Category Archives: hat

free pattern: reversible ribbed hat

Here’s a pattern for the simple ribbed hat I made my husband for Christmas. One size will fit almost any adult because the ribbing is extra stretchy and it’s easy to add stripes and make it look store bought.

yarn: Debbie Bliss merino aran, less than 2 50gram balls of the main color with a small amount of two contrasting color for the stripes
needles: size 6 (4mm) 16″ circular and 6″ double points – I used needles 2 sizes smaller than recommended since ribbing is generally worked with smaller needles
size: 20inches unstretched, stretches to fit heads up to 24 inches
gauge: 10 stitches = 1.75″ unstretched in 2×2 ribbing

body of hat:

  1. cast on 100 stitches with the main color (I used the long-tail cast on)
  2. join in the round careful not to twist the stitches, mark the beginning of the round
  3. knit in 2×2 ribbing for 8 rows
  4. switch to a different color and knit 1 entire round (this makes the color change look neater on the right side)
  5. continuing with the new color, re-establish the 2×2 ribbing and knit 3 more rounds; there should be a total of 4 rounds in the new color
  6. switch back to the main color and knit 1 entire round, then re-establish the 2×2 ribbing and knit 5 more rounds for a total of 6 rounds of the main color
  7. switch to the second contrasting color, knit 1 round, re-establish 2×2 ribbing for 3 additional rounds for a total of 4 rounds in the second stripe
  8. switch back to the main color and knit 1 round, change to 2×2 ribbing and work until hat fits comfortably on the head (about 8 inches)

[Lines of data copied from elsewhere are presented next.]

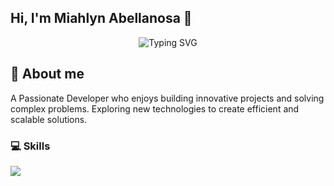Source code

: ##  Hi, I'm Miahlyn Abellanosa 👋

<div align="center">
  <img src="https://readme-typing-svg.demolab.com?font=Fira+Code&pause=1000&color=7BF774&center=true&vCenter=true&width=435&lines=Developer;.NET+Developer;Full+Stack+Developer;React+Developer;Next+Developer" alt="Typing SVG" />
</div>

## 🚀 About me

A Passionate Developer who enjoys building innovative projects and solving complex problems. Exploring new technologies to create efficient and scalable solutions.


### 💻 Skills
<p align="left">
  <a href="https://skillicons.dev">
    <img src="https://skillicons.dev/icons?i=dotnet,cs,angular,azure,javascript,ts,nextjs,py,git" />
  </a>
</p>
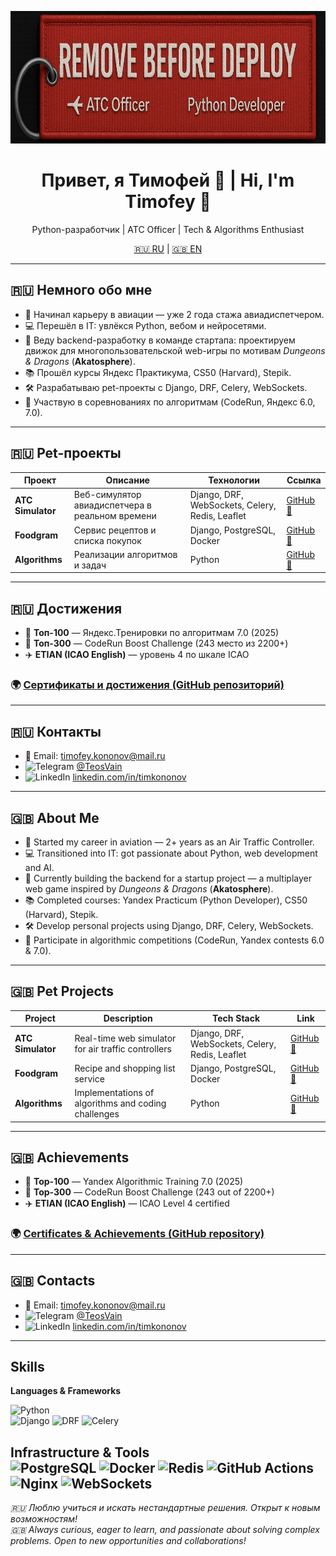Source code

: <p align="center">
  <img src="./assets/img2.jpg" alt="ATC + Developer" height="212" width="768"/>
</p>

<h1 align="center">Привет, я Тимофей 👋 | Hi, I'm Timofey 👋</h1>
<p align="center">
  Python-разработчик | ATC Officer | Tech & Algorithms Enthusiast
</p>

<p align="center">
  <a href="#-немного-обо-мне">🇷🇺 RU</a> | <a href="#-about-me">🇬🇧 EN</a>
</p>

---

## 🇷🇺 Немного обо мне

- 🛫 Начинал карьеру в авиации — уже 2 года стажа авиадиспетчером.  
- 💻 Перешёл в IT: увлёкся Python, вебом и нейросетями.  
- 💼 Веду backend-разработку в команде стартапа: проектируем движок для многопользовательской web-игры по мотивам *Dungeons & Dragons* (**Akatosphere**).  
- 📚 Прошёл курсы Яндекс Практикума, CS50 (Harvard), Stepik.  
- 🛠 Разрабатываю pet-проекты с Django, DRF, Celery, WebSockets.  
- 🧩 Участвую в соревнованиях по алгоритмам (CodeRun, Яндекс 6.0, 7.0).  

---

## 🇷🇺 Pet-проекты

| Проект | Описание | Технологии | Ссылка |
|-------|----------|------------|--------|
| **ATC Simulator** | Веб-симулятор авиадиспетчера в реальном времени | Django, DRF, WebSockets, Celery, Redis, Leaflet | [GitHub 🔗](https://github.com/TeosVain/ATC-SIM) |
| **Foodgram** | Сервис рецептов и списка покупок | Django, PostgreSQL, Docker | [GitHub 🔗](https://github.com/TeosVain/foodgram) |
| **Algorithms** | Реализации алгоритмов и задач | Python | [GitHub 🔗](https://github.com/TeosVain/Algorithms-and-Data-structures) |

---

## 🇷🇺 Достижения

- 🧠 **Топ-100** — Яндекс.Тренировки по алгоритмам 7.0 (2025)  
- 🏅 **Топ-300** — CodeRun Boost Challenge (243 место из 2200+)  
- ✈️ **ETIAN (ICAO English)** — уровень 4 по шкале ICAO  

### 🌍 [Сертификаты и достижения (GitHub репозиторий)](https://github.com/TeosVain/certificates)  

---

## 🇷🇺 Контакты

- 📧 Email: timofey.kononov@mail.ru  
- ![Telegram](https://img.shields.io/badge/Telegram-2CA5E0?style=for-the-badge&logo=telegram&logoColor=white) [@TeosVain](https://t.me/TeosVain)  
- ![LinkedIn](https://img.shields.io/badge/linkedin-%230077B5.svg?style=for-the-badge&logo=linkedin&logoColor=white) [linkedin.com/in/timkononov](https://www.linkedin.com/in/timofey-kononov-b2a049318/)  

---

## 🇬🇧 About Me

- 🛫 Started my career in aviation — 2+ years as an Air Traffic Controller.  
- 💻 Transitioned into IT: got passionate about Python, web development and AI.  
- 💼 Currently building the backend for a startup project — a multiplayer web game inspired by *Dungeons & Dragons* (**Akatosphere**).  
- 📚 Completed courses: Yandex Practicum (Python Developer), CS50 (Harvard), Stepik.  
- 🛠 Develop personal projects using Django, DRF, Celery, WebSockets.  
- 🧩 Participate in algorithmic competitions (CodeRun, Yandex contests 6.0 & 7.0).  

---

## 🇬🇧 Pet Projects

| Project | Description | Tech Stack | Link |
|---------|-------------|------------|------|
| **ATC Simulator** | Real-time web simulator for air traffic controllers | Django, DRF, WebSockets, Celery, Redis, Leaflet | [GitHub 🔗](https://github.com/TeosVain/ATC-SIM) |
| **Foodgram** | Recipe and shopping list service | Django, PostgreSQL, Docker | [GitHub 🔗](https://github.com/TeosVain/foodgram) |
| **Algorithms** | Implementations of algorithms and coding challenges | Python | [GitHub 🔗](https://github.com/TeosVain/Algorithms-and-Data-structures) |

---

## 🇬🇧 Achievements

- 🧠 **Top-100** — Yandex Algorithmic Training 7.0 (2025)  
- 🏅 **Top-300** — CodeRun Boost Challenge (243 out of 2200+)  
- ✈️ **ETIAN (ICAO English)** — ICAO Level 4 certified

### 🌍 [Certificates & Achievements (GitHub repository)](https://github.com/TeosVain/certificates)  

---

## 🇬🇧 Contacts

- 📧 Email: timofey.kononov@mail.ru  
- ![Telegram](https://img.shields.io/badge/Telegram-2CA5E0?style=for-the-badge&logo=telegram&logoColor=white) [@TeosVain](https://t.me/TeosVain)  
- ![LinkedIn](https://img.shields.io/badge/linkedin-%230077B5.svg?style=for-the-badge&logo=linkedin&logoColor=white) [linkedin.com/in/timkononov](https://www.linkedin.com/in/timofey-kononov-b2a049318/)  

---
## Skills

**Languages & Frameworks**

![Python](https://img.shields.io/badge/Python-3670A0?style=for-the-badge&logo=python&logoColor=white)  
![Django](https://img.shields.io/badge/Django-092E20?style=for-the-badge&logo=django&logoColor=white) ![DRF](https://img.shields.io/badge/DRF-red?style=for-the-badge)  ![Celery](https://img.shields.io/badge/Celery-37814A?style=for-the-badge&logo=celery&logoColor=white)  

**Infrastructure & Tools**  
![PostgreSQL](https://img.shields.io/badge/PostgreSQL-316192?style=for-the-badge&logo=postgresql&logoColor=white)  ![Docker](https://img.shields.io/badge/Docker-2496ED?style=for-the-badge&logo=docker&logoColor=white)  ![Redis](https://img.shields.io/badge/Redis-DC382D?style=for-the-badge&logo=redis&logoColor=white)  ![GitHub Actions](https://img.shields.io/badge/GitHub_Actions-2088FF?style=for-the-badge&logo=github-actions&logoColor=white)  ![Nginx](https://img.shields.io/badge/nginx-%23009639.svg?style=for-the-badge&logo=nginx&logoColor=white)  ![WebSockets](https://img.shields.io/badge/WebSockets-000000?style=for-the-badge&logo=websockets&logoColor=white)  
---

_🇷🇺 Люблю учиться и искать нестандартные решения. Открыт к новым возможностям!_  
_🇬🇧 Always curious, eager to learn, and passionate about solving complex problems. Open to new opportunities and collaborations!_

crown decreases: place a marker at the beginning of the round, the first two stitches should be knits, switch to double pointed needles when necessary – between round 5 and 7

repeat stitches between * and * until the end of the round, numbered instructions are for each round:

  1. *knit 2, purl2together, knit 2, purl 2*, there should be 87 stitches at the end of the round
  2. *knit 2, purl 1, knit 2, purl 2*
  3. *knit 2, purl 1, knit 2, purl 2*
  4. *knit 2, purl 1, knit 2, purl2together*, there should be 75 stitches at the end of the round
  5. *knit 2, purl 1* there should still be 75 stitches per round
  6. *knit 2, purl 1* there should still be 75 stitches per round
  7. *knit 2, knit a purl and knit together, knit 1*, [50 stitches at end of round]
  8. knit entire round
  9. *knit 2 together, knit 3* [40 stitches at end of round]
  10. *knit 2, knit 2 together* [30 stitches at end of round]
  11. *knit 2 together, knit 1* [20 stitches at end of round]
  12. *knit 2 together* [10 stitches at end of round]
  13. *knit 2 together* [5 stitches remain]

(note that decreases are staggered for the crown so there won’t be any obvious decrease lines – if you like the decrease lines, just line them up!)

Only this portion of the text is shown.